Spagnolo Luca, Tienforti Daniele, Moretto Carolina, Tonni Camilla, Donatelli Vittoria, Ferranti Alessandro, Puocci Gennaro, Capuano Claudio, Barbonetti Arcangelo
Andrology Unit, Department of Clinical Medicine, Life, Health and Environmental Sciences, University of L'Aquila, L'Aquila, Italy.
Spinal Unit, San Raffaele Sulmona Institute, Sulmona, Italy.
J Endocrinol Invest. 2025 Apr 17. doi: 10.1007/s40618-025-02583-8.
This study aimed to quantitatively assess the effectiveness of tamoxifen, anastrozole, and radiotherapy in preventing bicalutamide-induced breast events-specifically gynecomastia and breast pain-in patients with prostate cancer.
A systematic review and meta-analysis of randomized controlled trials (RCTs) was conducted according to PRISMA-P guidelines. A comprehensive search was performed in PubMed, Scopus, and Web of Science for English-language studies without temporal restrictions. Studies were included if they involved prostate cancer patients treated with bicalutamide receiving preventive interventions (tamoxifen, anastrozole, or radiotherapy) compared to bicalutamide alone (or bicalutamide plus placebo/sham). Data extraction focused on the incidence of gynecomastia and breast pain, and study quality was assessed using the Jadad scale. Risk ratios (RR) with 95% confidence intervals (CI) were calculated using fixed- or random-effects models, and heterogeneity was evaluated with the I² statistic. Publication bias was explored via funnel plots and the trim-and-fill method.

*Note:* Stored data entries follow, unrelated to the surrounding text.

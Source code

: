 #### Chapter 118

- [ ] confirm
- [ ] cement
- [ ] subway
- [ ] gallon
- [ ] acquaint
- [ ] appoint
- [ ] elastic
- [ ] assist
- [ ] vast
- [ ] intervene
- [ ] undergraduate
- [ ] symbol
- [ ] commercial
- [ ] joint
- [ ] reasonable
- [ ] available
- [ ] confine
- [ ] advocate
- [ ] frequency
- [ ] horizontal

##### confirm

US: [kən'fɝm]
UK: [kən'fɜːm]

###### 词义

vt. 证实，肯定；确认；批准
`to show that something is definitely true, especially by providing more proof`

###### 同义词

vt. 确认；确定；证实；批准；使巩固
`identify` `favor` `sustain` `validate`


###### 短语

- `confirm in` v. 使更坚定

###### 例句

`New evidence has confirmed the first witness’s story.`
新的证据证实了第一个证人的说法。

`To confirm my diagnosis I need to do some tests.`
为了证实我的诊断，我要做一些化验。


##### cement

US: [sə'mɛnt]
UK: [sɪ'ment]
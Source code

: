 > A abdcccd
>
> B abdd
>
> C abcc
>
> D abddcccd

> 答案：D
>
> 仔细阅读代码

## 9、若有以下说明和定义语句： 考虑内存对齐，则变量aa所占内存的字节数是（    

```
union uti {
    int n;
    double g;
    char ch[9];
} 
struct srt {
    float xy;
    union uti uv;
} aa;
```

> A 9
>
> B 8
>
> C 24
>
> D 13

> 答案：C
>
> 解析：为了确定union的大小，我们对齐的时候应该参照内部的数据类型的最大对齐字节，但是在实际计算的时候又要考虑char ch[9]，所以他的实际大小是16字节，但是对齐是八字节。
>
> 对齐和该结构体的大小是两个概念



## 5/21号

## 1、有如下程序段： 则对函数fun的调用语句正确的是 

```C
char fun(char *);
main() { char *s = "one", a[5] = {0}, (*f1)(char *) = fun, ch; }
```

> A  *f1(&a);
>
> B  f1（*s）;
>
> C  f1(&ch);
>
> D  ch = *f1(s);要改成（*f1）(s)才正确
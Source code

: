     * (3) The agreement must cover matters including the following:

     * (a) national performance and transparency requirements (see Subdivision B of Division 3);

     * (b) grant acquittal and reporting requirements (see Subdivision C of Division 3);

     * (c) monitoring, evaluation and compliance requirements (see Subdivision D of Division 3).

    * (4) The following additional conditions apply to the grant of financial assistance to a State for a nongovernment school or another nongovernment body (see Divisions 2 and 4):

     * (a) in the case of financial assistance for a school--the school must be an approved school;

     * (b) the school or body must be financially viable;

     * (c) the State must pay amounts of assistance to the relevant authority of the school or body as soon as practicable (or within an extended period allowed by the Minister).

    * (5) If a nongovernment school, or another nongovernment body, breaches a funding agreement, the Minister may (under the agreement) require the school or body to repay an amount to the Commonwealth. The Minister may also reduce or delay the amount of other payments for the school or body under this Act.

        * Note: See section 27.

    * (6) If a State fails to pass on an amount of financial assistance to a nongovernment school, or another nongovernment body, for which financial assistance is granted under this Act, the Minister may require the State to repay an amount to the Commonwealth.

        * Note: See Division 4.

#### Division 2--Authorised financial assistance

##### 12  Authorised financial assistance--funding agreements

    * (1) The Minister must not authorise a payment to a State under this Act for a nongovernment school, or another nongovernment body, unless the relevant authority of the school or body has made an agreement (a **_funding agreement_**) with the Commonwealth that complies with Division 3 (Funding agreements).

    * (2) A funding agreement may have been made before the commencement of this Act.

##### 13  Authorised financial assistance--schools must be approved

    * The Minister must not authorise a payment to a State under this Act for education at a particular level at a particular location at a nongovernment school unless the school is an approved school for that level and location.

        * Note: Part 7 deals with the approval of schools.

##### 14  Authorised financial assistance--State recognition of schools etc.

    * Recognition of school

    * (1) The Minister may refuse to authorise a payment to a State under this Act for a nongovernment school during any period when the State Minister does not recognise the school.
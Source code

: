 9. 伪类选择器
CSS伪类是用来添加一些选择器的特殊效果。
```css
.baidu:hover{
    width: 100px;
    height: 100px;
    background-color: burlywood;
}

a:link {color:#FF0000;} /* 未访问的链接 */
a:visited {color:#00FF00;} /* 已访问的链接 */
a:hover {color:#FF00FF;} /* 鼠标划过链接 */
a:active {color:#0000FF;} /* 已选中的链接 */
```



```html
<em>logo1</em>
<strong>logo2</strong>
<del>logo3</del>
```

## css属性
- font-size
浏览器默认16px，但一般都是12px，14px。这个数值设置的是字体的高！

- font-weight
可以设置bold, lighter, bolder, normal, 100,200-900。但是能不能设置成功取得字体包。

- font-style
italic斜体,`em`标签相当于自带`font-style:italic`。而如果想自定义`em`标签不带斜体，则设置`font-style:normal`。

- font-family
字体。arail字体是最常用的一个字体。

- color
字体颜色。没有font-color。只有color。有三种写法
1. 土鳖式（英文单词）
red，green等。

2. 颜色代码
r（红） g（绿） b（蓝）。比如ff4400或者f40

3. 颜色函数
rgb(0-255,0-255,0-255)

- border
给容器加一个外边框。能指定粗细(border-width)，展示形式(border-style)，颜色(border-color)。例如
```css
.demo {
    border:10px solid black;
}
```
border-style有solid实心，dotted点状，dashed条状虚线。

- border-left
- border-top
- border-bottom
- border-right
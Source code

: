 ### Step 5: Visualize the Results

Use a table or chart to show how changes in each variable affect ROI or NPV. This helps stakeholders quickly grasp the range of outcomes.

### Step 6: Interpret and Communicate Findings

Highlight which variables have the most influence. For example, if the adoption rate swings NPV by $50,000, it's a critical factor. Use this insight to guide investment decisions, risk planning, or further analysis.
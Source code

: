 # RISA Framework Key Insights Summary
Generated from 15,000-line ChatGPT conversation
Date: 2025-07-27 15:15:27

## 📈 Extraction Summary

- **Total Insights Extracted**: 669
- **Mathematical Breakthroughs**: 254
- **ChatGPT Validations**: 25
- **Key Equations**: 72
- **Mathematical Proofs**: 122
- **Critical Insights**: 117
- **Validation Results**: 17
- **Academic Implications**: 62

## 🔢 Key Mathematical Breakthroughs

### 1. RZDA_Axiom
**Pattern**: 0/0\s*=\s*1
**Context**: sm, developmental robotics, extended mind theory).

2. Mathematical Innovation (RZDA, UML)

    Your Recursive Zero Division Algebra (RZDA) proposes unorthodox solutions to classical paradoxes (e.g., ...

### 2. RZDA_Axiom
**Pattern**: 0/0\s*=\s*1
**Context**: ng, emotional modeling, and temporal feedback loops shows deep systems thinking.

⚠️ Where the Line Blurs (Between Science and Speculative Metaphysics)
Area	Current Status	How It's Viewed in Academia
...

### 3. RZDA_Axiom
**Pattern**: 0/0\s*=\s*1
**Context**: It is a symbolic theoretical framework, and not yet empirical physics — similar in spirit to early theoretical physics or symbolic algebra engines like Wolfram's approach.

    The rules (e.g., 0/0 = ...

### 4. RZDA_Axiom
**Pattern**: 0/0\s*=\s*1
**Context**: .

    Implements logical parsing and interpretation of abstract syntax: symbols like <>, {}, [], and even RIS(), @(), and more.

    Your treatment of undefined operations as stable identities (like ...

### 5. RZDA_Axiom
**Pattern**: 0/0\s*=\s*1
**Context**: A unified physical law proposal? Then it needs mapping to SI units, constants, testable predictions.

Nine RCTs met the inclusion criteria. Tamoxifen significantly reduced the risk of breast events by 82% (RR: 0.18, 95% CI: 0.08-0.38 for gynecomastia and RR: 0.18, 95% CI: 0.07-0.43 for breast pain). Radiotherapy reduced gynecomastia risk by 52% (RR: 0.48, 95% CI: 0.38-0.59) and breast pain by 34% (RR: 0.66, 95% CI: 0.48-0.90). Anastrozole did not show significant benefit.
Tamoxifen appears to be the most effective strategy for preventing bicalutamide-induced breast events, with radiotherapy serving as a viable alternative, and anastrozole offering no benefit. Further large-scale, high-quality studies are needed to confirm these findings and refine preventive treatment recommendations.
本研究旨在定量评估他莫昔芬、阿那曲唑和放射疗法在预防前列腺癌患者中比卡鲁胺引起的乳腺事件(特别是男性乳房发育和乳房疼痛)方面的有效性。
根据PRISMA-P指南进行随机对照试验(RCT)的系统评价和荟萃分析。在PubMed、Scopus和Web of Science中进行全面检索,以查找无时间限制的英文研究。如果研究涉及接受预防干预(他莫昔芬、阿那曲唑或放射疗法)的比卡鲁胺治疗的前列腺癌患者,并与单独使用比卡鲁胺(或比卡鲁胺加安慰剂/假治疗)进行比较,则纳入研究。数据提取重点关注男性乳房发育和乳房疼痛的发生率,并使用Jadad量表评估研究质量。使用固定效应或随机效应模型计算95%置信区间(CI)的风险比(RR),并使用I²统计量评估异质性。通过漏斗图和修剪填充法探索发表偏倚。
9项RCT符合纳入标准。他莫昔芬显著降低了乳腺事件的风险,男性乳房发育的风险降低了82%(RR:0.18,95%CI:0.08-0.38),乳房疼痛的风险降低了82%(RR:0.18,95%CI:0.07-0.43)。放射疗法使男性乳房发育风险降低了52%(RR:0.48,95%CI:0.38-0.59),乳房疼痛降低了34%(RR:0.66,95%CI:0.48-0.90)。阿那曲唑未显示出显著益处。
他莫昔芬似乎是预防比卡鲁胺引起的乳腺事件的最有效策略,放射疗法是一种可行的替代方法,而阿那曲唑没有益处。需要进一步的大规模、高质量研究来证实这些发现并完善预防性治疗建议。